Neither of which accurately reflected the knot I had become.

“I know you didn’t want to meet Yaz. You could have at least texted me back and told me you weren’t coming, instead of letting me think you had run away to live with Subway Pizza Rat. ”

He didn’t so much as crack a smile. “I needed to take a beat.”

“And I deserve the basic courtesy of a text when you’re about to leave me and my cousin hang—”

“Right, the cousin you were so eager to introduce me to,” he bit out, with so much force that I actually took a step back.

“Yes! I wanted to introduce you to the person I’m closest to in the world. What the hell are you finding wrong with that?”

“Look, I know how important that was to you.” It was obvious that he was trying hard to keep from losing his hold on his composure.

“And I’m sorry for messing up your big plans.

But did you ever think that maybe I didn’t want to be paraded around in front of your family like some expensive outfit you buy to show everyone how rich and successful you are?

Did you ever think I wanted to be treated, I don’t know, like a person? ”

My mouth opened, then closed, then opened again. “You never told me you felt that way.”

“I tried.”

But I’d been too caught up in my own excitement to listen.

Dash didn’t have to say so out loud—I got that and more just from the look in his eyes.

A hot wave of embarrassment rushed over me as I suddenly remembered all that stuff he’d told me about his ex, who’d basically used him for views.

And the older guy who’d only wanted a hot young man on his arm.

And him smiling at me in the thrift shop and telling me that he liked being looked at, but once in a while he just felt like he needed to be seen.
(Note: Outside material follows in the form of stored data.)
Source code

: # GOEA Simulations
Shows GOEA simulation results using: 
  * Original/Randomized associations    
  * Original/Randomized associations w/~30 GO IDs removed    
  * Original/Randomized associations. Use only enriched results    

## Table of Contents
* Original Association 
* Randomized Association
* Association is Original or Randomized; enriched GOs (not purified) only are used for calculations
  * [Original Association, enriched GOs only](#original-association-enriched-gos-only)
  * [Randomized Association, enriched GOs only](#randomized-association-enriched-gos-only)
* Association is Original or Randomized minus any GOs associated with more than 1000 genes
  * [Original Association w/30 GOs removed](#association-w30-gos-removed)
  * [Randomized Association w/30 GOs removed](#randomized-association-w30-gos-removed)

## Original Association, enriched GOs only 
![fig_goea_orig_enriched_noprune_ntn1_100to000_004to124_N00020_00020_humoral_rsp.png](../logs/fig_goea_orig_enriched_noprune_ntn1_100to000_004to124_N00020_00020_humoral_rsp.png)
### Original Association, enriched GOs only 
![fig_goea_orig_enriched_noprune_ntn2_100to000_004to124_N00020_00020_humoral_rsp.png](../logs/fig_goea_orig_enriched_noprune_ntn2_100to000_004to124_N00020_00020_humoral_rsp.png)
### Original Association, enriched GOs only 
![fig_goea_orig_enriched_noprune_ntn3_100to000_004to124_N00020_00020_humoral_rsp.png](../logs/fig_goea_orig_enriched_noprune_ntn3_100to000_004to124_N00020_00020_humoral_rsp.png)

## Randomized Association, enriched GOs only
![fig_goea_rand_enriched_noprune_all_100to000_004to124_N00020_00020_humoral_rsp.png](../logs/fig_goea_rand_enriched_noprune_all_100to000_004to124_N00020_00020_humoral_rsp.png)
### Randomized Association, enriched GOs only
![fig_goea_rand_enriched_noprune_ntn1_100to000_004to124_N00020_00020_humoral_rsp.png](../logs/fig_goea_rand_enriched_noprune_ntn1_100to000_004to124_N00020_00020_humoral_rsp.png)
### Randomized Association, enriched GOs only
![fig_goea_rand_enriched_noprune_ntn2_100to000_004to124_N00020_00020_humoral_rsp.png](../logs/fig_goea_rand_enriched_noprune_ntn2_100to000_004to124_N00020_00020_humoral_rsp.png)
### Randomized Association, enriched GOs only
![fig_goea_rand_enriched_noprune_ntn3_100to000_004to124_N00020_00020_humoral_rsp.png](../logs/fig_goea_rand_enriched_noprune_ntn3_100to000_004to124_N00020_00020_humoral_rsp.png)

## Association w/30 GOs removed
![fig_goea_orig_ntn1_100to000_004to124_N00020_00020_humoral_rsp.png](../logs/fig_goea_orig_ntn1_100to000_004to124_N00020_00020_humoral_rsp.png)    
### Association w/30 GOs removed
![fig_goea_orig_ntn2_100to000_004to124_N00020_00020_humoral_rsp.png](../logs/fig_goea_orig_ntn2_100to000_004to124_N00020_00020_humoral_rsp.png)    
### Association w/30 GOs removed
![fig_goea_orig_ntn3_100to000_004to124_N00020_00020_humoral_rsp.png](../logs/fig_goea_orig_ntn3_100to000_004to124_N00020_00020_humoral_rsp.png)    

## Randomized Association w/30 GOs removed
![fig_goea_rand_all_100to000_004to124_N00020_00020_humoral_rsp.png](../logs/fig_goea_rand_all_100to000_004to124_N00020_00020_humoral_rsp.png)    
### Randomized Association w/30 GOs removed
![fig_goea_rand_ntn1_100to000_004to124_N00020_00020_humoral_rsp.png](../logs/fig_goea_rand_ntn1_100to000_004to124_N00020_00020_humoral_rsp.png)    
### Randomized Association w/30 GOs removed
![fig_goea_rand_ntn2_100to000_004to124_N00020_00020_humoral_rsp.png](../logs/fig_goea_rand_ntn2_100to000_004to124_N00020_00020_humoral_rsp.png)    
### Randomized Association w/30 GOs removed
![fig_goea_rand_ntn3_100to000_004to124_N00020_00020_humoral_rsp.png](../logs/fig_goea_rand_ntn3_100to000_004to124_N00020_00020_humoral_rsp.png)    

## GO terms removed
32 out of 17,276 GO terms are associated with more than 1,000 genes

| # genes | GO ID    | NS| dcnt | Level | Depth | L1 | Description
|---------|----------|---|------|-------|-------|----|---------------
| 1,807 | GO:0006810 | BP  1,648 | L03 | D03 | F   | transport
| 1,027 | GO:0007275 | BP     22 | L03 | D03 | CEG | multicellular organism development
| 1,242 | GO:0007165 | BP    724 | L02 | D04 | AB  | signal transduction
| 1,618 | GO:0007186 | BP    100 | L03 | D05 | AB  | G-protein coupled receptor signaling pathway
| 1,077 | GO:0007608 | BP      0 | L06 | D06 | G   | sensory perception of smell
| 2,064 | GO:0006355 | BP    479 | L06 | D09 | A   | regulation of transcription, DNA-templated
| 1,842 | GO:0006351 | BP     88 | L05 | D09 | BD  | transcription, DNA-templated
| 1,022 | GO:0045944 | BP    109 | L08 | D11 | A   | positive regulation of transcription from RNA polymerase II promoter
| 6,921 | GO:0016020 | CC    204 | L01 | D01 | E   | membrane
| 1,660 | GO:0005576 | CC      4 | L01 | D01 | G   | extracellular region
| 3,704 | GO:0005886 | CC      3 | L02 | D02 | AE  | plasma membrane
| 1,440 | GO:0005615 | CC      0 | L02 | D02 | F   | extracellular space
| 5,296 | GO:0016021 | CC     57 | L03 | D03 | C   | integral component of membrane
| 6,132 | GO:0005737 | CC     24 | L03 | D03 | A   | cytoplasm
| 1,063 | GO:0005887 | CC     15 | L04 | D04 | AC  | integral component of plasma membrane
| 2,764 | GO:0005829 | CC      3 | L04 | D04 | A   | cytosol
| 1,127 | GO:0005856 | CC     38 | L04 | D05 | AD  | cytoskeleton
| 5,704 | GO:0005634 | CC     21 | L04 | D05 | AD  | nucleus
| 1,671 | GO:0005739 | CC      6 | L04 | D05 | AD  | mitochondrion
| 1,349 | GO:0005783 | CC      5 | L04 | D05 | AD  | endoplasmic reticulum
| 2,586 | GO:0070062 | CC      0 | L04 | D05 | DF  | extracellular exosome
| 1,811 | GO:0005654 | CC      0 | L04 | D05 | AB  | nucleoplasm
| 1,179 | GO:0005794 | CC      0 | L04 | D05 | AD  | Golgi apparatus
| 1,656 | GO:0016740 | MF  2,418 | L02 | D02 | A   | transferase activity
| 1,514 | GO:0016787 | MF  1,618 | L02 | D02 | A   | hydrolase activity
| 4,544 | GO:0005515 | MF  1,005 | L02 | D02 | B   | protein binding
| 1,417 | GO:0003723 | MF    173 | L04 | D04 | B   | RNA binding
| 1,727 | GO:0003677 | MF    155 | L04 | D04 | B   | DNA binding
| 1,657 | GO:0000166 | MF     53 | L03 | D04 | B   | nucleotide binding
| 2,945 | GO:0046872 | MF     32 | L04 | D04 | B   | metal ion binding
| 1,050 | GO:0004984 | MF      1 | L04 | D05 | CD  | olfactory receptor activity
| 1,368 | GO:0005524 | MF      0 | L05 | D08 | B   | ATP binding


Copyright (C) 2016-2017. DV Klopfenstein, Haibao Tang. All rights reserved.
And, you know, me just booking it out of his immediate vicinity like he’d tried to set me on fire.

Yeah, I was a deeply shitty person.

If I’d been a better one, I would have said something to reassure him.
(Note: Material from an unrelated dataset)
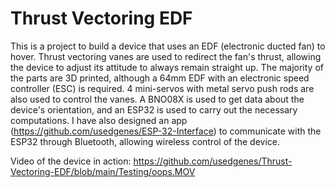 # Thrust Vectoring EDF
This is a project to build a device that uses an EDF (electronic ducted fan) to hover. Thrust vectoring vanes are used to redirect the fan's thrust, allowing the device to adjust its attitude to always remain straight up. The majority of the parts are 3D printed, although a 64mm EDF with an electronic speed controller (ESC) is required. 4 mini-servos with metal servo push rods are also used to control the vanes. A BNO08X is used to get data about the device's orientation, and an ESP32 is used to carry out the necessary computations. I have also designed an app (https://github.com/usedgenes/ESP-32-Interface) to communicate with the ESP32 through Bluetooth, allowing wireless control of the device. 

Video of the device in action: https://github.com/usedgenes/Thrust-Vectoring-EDF/blob/main/Testing/oops.MOV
I would have made it better. Because Dash was everything that was good in the world and he didn’t deserve…

well, me. He didn’t deserve me losing my shit all over him yet again.

Or living with the expectation that any little thing could set off my internal smoke alarms and make me bolt.
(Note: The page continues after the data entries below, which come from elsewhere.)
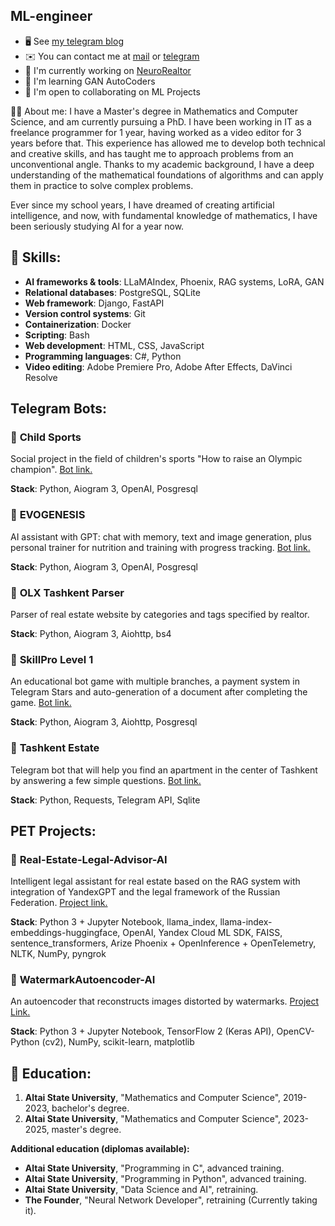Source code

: ML-engineer
-----------

* 🖥️  See [my telegram blog](http://t.me/SC1DR)
* ✉️  You can contact me at [mail](mailto:sc1dr.official@gmail.com) or [telegram](https://t.me/Xiandr_offc)
* 🚀  I'm currently working on [NeuroRealtor](http://https://t.me/neurorealtor_ai_bot)
* 🧠  I'm learning GAN AutoCoders
* 🤝  I'm open to collaborating on ML Projects

🧑‍💻 About me:
I have a Master's degree in Mathematics and Computer Science, and am currently pursuing a PhD. I have been working in IT as a freelance programmer for 1 year, having worked as a video editor for 3 years before that. This experience has allowed me to develop both technical and creative skills, and has taught me to approach problems from an unconventional angle. Thanks to my academic background, I have a deep understanding of the mathematical foundations of algorithms and can apply them in practice to solve complex problems.

Ever since my school years, I have dreamed of creating artificial intelligence, and now, with fundamental knowledge of mathematics, I have been seriously studying AI for a year now.

## 🔧 Skills:
- **AI frameworks & tools**: LLaMAIndex, Phoenix, RAG systems, LoRA, GAN
- **Relational databases**: PostgreSQL, SQLite
- **Web framework**: Django, FastAPI
- **Version control systems**: Git
- **Containerization**: Docker
- **Scripting**: Bash
- **Web development**: HTML, CSS, JavaScript
- **Programming languages**: C#, Python
- **Video editing**: Adobe Premiere Pro, Adobe After Effects, DaVinci Resolve

## Telegram Bots:
### 📌 **Child Sports**

Social project in the field of children's sports "How to raise an Olympic champion". [Bot link.](https://t.me/ChildSportBot)

**Stack**: Python, Aiogram 3, OpenAI, Posgresql
  
### 📌 **EVOGENESIS** 

AI assistant with GPT: chat with memory, text and image generation, plus personal trainer for nutrition and training with progress tracking. [Bot link.](https://t.me/evogenesis_bot)

**Stack**: Python, Aiogram 3, OpenAI, Posgresql
    
### 📌 **OLX Tashkent Parser**

Parser of real estate website by categories and tags specified by realtor.

**Stack**: Python, Aiogram 3, Aiohttp, bs4

### 📌 **SkillPro Level 1**

An educational bot game with multiple branches, a payment system in Telegram Stars and auto-generation of a document after completing the game. [Bot link.](https://t.me/skillpro_level1_bot)

**Stack**: Python, Aiogram 3, Aiohttp, Posgresql 

### 📌 **Tashkent Estate**

Telegram bot that will help you find an apartment in the center of Tashkent by answering a few simple questions. [Bot link.](https://t.me/Tashkent_estate_bot)

**Stack**: Python, Requests, Telegram API, Sqlite 

## PET Projects:
### 📌 **Real-Estate-Legal-Advisor-AI** 

Intelligent legal assistant for real estate based on the RAG system with integration of YandexGPT and the legal framework of the Russian Federation. [Project link.](https://github.com/SC1DR-OFFICIAL/Real-Estate-Legal-Advisor-AI)

**Stack**: Python 3 + Jupyter Notebook, llama_index, llama-index-embeddings-huggingface, OpenAI, Yandex Cloud ML SDK, FAISS, sentence_transformers, Arize Phoenix + OpenInference + OpenTelemetry, NLTK, NumPy, pyngrok

### 📌 **WatermarkAutoencoder-AI**

An autoencoder that reconstructs images distorted by watermarks. [Project Link.](https://github.com/SC1DR-OFFICIAL/WatermarkAutoencoder-AI)

**Stack**: Python 3 + Jupyter Notebook, TensorFlow 2 (Keras API), OpenCV-Python (cv2), NumPy, scikit-learn, matplotlib 
  

## 📖 Education:
1. **Altai State University**, "Mathematics and Computer Science", 2019-2023, bachelor's degree.
2. **Altai State University**, "Mathematics and Computer Science", 2023-2025, master's degree.

**Additional education (diplomas available):**
- **Altai State University**, "Programming in C", advanced training.
- **Altai State University**, "Programming in Python", advanced training.
- **Altai State University**, "Data Science and AI", retraining.
- **The Founder**, "Neural Network Developer", retraining (Currently taking it).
I think Dash saw the exact moment when I realized it, because he softened.

“I know that I have to get better at speaking out. I like you, Mariel—I like you so much. And I want something real with you. But every time I try to deepen our conversations just a little, I feel the way you start to shut me out. You won’t let me in,” he said gently.

“And that’s okay if all you want is to be buddies who bone, but I don’t.

I want something real. I feel something real.

And I guess I need to know if you do, too.

Or if you could, at some point in the future. ”

The trouble was, I could. I could see it with such clarity that it made everything inside me hurt. I wanted to trust him not just with my heart, but with all the small, scared parts of myself that I continually held back from him and from everyone else in my life. Including myself.

But want wasn’t enough to quell the rising panic in my chest.

I’d trusted Milo, hadn’t I? And I’d trusted Aria when she’d told me to stop running. Trust was something I was constantly investing in. It may not have been a finite resource once, but it was quickly running out.